Intro to Cython

Why Cython

Outline:

  • Speed up Python code
  • Interact with NumPy arrays
  • Release GIL and get parallel performance
  • Wrap C/C++ code

Part 1: speed up your Python code

We want to integrate the function $f(x) = x^4 - 3x$.


In [ ]:
def f(x):
    y = x**4 - 3*x
    return y
    
def integrate_f(a, b, n):
    dx = (b - a) / n
    dx2 = dx / 2
    s = f(a) * dx2
    for i in range(1, n):
        s += f(a + i * dx) * dx
    s += f(b) * dx2
    return s

Now, let's time this:


In [ ]:
%timeit integrate_f(-100, 100, int(1e5))

Not too bad, but this can add up. Let's see if Cython can do better:


In [ ]:
%load_ext cython

In [ ]:
%%cython

def f2(x):
    y = x**4 - 3*x
    return y
    
def integrate_f2(a, b, n):
    dx = (b - a) / n
    dx2 = dx / 2
    s = f2(a) * dx2
    for i in range(1, n):
        s += f2(a + i * dx) * dx
    s += f2(b) * dx2
    return s

In [ ]:
%timeit integrate_f2(-100, 100, int(1e5))

That's a little bit faster, which is nice since all we did was to call Cython on the exact same code. But can we do better?


In [ ]:
%%cython

def f3(double x):
    y = x**4 - 3*x
    return y
    
def integrate_f3(double a, double b, int n):
    dx = (b - a) / n
    dx2 = dx / 2
    s = f3(a) * dx2
    for i in range(1, n):
        s += f3(a + i * dx) * dx
    s += f3(b) * dx2
    return s

In [ ]:
%timeit integrate_f3(-100, 100, int(1e5))

The final bit of "easy" Cython optimization is "declaring" the variables inside the function:


In [ ]:
%%cython

def f4(double x):
    y = x**4 - 3*x
    return y
    
def integrate_f4(double a, double b, int n):
    cdef:
        double dx = (b - a) / n
        double dx2 = dx / 2
        double s = f4(a) * dx2
        int i = 0
    for i in range(1, n):
        s += f4(a + i * dx) * dx
    s += f4(b) * dx2
    return s

In [ ]:
%timeit integrate_f4(-100, 100, int(1e5))

4X speedup with so little effort is pretty nice. What else can we do?
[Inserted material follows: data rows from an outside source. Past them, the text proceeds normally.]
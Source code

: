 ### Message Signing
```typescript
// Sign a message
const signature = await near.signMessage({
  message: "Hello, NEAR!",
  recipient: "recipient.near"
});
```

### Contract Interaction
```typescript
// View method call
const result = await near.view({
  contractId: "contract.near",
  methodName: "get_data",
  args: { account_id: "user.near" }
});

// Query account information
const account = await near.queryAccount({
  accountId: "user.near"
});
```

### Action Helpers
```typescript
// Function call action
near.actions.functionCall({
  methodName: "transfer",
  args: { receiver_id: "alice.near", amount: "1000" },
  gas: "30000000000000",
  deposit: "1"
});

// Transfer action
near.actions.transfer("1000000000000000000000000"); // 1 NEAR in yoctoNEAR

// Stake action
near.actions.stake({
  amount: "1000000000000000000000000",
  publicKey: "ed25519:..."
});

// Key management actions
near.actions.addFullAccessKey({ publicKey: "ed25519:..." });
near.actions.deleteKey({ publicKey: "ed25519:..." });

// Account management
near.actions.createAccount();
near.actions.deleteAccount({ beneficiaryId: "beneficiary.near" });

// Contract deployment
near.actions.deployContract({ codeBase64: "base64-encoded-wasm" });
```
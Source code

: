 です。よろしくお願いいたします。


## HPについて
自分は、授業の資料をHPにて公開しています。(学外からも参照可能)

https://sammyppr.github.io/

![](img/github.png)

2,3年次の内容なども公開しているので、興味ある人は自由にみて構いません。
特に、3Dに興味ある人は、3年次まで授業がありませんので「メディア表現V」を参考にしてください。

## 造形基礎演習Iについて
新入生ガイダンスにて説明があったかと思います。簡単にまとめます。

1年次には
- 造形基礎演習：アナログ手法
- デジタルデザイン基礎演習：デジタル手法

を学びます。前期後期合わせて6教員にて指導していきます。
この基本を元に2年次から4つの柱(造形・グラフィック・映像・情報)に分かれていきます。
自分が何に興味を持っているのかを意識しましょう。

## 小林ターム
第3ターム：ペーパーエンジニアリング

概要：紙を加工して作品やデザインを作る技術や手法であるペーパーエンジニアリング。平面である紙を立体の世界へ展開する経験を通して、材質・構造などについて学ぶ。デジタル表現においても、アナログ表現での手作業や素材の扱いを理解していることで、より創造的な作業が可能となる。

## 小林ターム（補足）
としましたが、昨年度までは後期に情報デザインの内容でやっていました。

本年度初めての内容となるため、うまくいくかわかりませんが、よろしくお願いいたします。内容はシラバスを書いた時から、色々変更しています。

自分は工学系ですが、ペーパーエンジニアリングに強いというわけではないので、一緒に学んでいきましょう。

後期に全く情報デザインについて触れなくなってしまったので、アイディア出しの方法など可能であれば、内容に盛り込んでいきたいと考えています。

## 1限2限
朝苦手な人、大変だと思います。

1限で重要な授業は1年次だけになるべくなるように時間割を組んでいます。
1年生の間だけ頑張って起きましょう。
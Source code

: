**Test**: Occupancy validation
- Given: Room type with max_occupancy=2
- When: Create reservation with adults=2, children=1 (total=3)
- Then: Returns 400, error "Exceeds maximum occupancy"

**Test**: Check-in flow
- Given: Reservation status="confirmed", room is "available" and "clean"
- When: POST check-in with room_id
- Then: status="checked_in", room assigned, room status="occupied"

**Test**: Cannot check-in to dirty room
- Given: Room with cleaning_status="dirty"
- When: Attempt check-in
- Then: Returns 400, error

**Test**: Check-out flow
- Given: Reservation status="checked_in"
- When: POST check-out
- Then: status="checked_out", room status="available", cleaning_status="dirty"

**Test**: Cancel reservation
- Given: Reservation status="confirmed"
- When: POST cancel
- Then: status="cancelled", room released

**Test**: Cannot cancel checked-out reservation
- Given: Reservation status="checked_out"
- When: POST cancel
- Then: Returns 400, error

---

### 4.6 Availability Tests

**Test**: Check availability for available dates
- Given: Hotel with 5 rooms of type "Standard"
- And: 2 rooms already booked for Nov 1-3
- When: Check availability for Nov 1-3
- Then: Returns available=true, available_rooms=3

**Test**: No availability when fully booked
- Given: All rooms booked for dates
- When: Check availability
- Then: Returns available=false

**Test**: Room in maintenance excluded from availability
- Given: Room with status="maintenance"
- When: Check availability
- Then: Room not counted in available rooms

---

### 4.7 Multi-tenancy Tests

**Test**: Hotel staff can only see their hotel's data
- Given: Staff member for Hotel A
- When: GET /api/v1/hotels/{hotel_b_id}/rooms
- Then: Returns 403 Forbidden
Cython has a nice "-a" flag (for annotation) that can provide clues about why your code is slow.


In [ ]:
%%cython -a

def f4(double x):
    y = x**4 - 3*x
    return y
    
def integrate_f4(double a, double b, int n):
    cdef:
        double dx = (b - a) / n
        double dx2 = dx / 2
        double s = f4(a) * dx2
        int i = 0
    for i in range(1, n):
        s += f4(a + i * dx) * dx
    s += f4(b) * dx2
    return s

That's a lot of yellow still! How do we reduce this?
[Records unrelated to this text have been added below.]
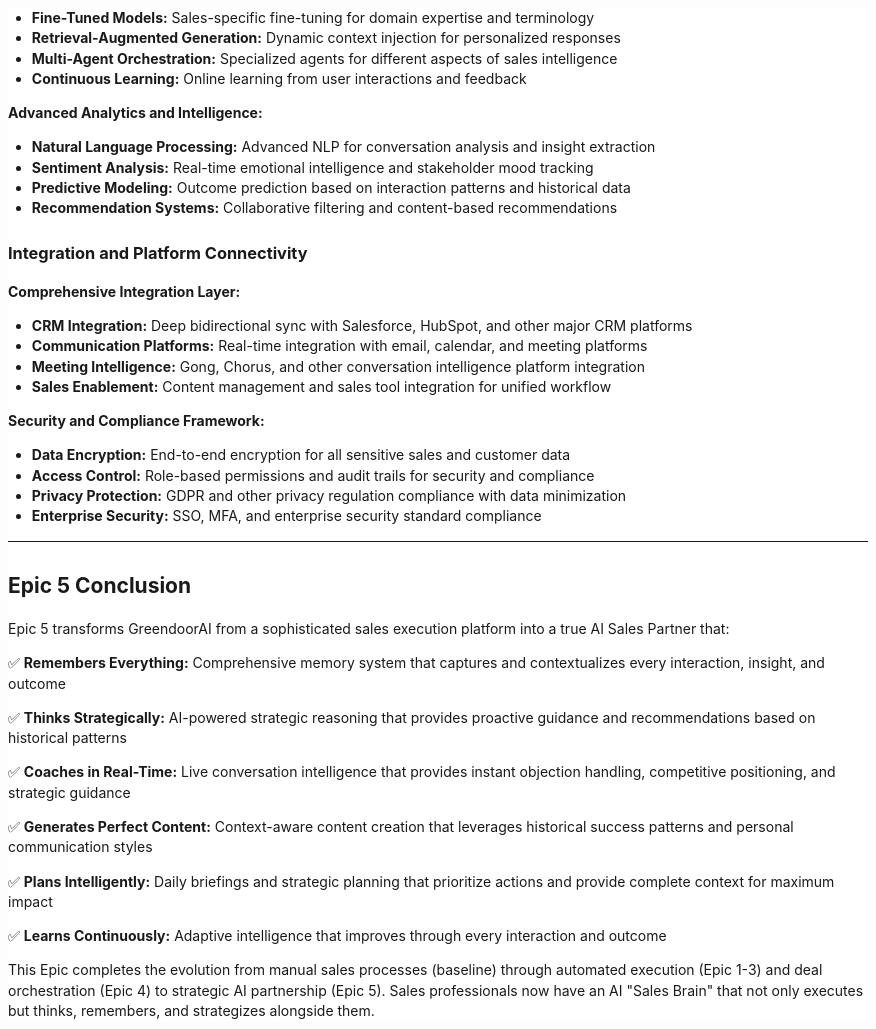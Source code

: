 * **Fine-Tuned Models:** Sales-specific fine-tuning for domain expertise and terminology  
* **Retrieval-Augmented Generation:** Dynamic context injection for personalized responses  
* **Multi-Agent Orchestration:** Specialized agents for different aspects of sales intelligence  
* **Continuous Learning:** Online learning from user interactions and feedback

**Advanced Analytics and Intelligence:**

* **Natural Language Processing:** Advanced NLP for conversation analysis and insight extraction  
* **Sentiment Analysis:** Real-time emotional intelligence and stakeholder mood tracking  
* **Predictive Modeling:** Outcome prediction based on interaction patterns and historical data  
* **Recommendation Systems:** Collaborative filtering and content-based recommendations

### **Integration and Platform Connectivity**

**Comprehensive Integration Layer:**

* **CRM Integration:** Deep bidirectional sync with Salesforce, HubSpot, and other major CRM platforms  
* **Communication Platforms:** Real-time integration with email, calendar, and meeting platforms  
* **Meeting Intelligence:** Gong, Chorus, and other conversation intelligence platform integration  
* **Sales Enablement:** Content management and sales tool integration for unified workflow

**Security and Compliance Framework:**

* **Data Encryption:** End-to-end encryption for all sensitive sales and customer data  
* **Access Control:** Role-based permissions and audit trails for security and compliance  
* **Privacy Protection:** GDPR and other privacy regulation compliance with data minimization  
* **Enterprise Security:** SSO, MFA, and enterprise security standard compliance

---

## **Epic 5 Conclusion**

Epic 5 transforms GreendoorAI from a sophisticated sales execution platform into a true AI Sales Partner that:

✅ **Remembers Everything:** Comprehensive memory system that captures and contextualizes every interaction, insight, and outcome

✅ **Thinks Strategically:** AI-powered strategic reasoning that provides proactive guidance and recommendations based on historical patterns

✅ **Coaches in Real-Time:** Live conversation intelligence that provides instant objection handling, competitive positioning, and strategic guidance

✅ **Generates Perfect Content:** Context-aware content creation that leverages historical success patterns and personal communication styles

✅ **Plans Intelligently:** Daily briefings and strategic planning that prioritize actions and provide complete context for maximum impact

✅ **Learns Continuously:** Adaptive intelligence that improves through every interaction and outcome

This Epic completes the evolution from manual sales processes (baseline) through automated execution (Epic 1-3) and deal orchestration (Epic 4\) to strategic AI partnership (Epic 5). Sales professionals now have an AI "Sales Brain" that not only executes but thinks, remembers, and strategizes alongside them.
Exercise: change the f4 declaration to C


In [ ]:

Part 2: work with NumPy arrays

This is a very small subset of Python. Most scientific application deal not with single values, but with arrays of data.


In [ ]:
import numpy as np

def mean3filter(arr):
    arr_out = np.empty_like(arr)
    for i in range(1, arr.shape[0] - 1):
        arr_out[i] = np.sum(arr[i-1 : i+1]) / 3
    arr_out[0] = (arr[0] + arr[1]) / 2
    arr_out[-1] = (arr[-1] + arr[-2]) / 2
    return arr_out

In [ ]:
%timeit mean3filter(np.random.rand(1e5))

In [ ]:
%%cython
import cython
import numpy as np

@cython.boundscheck(False)
def mean3filter2(double[::1] arr):
    cdef double[::1] arr_out = np.empty_like(arr)
    cdef int i
    for i in range(1, arr.shape[0]-1):
        arr_out[i] = np.sum(arr[i-1 : i+1]) / 3
    arr_out[0] = (arr[0] + arr[1]) / 2
    arr_out[-1] = (arr[-1] + arr[-2]) / 2
    return np.asarray(arr_out)

In [ ]:
%timeit mean3filter2(np.random.rand(1e5))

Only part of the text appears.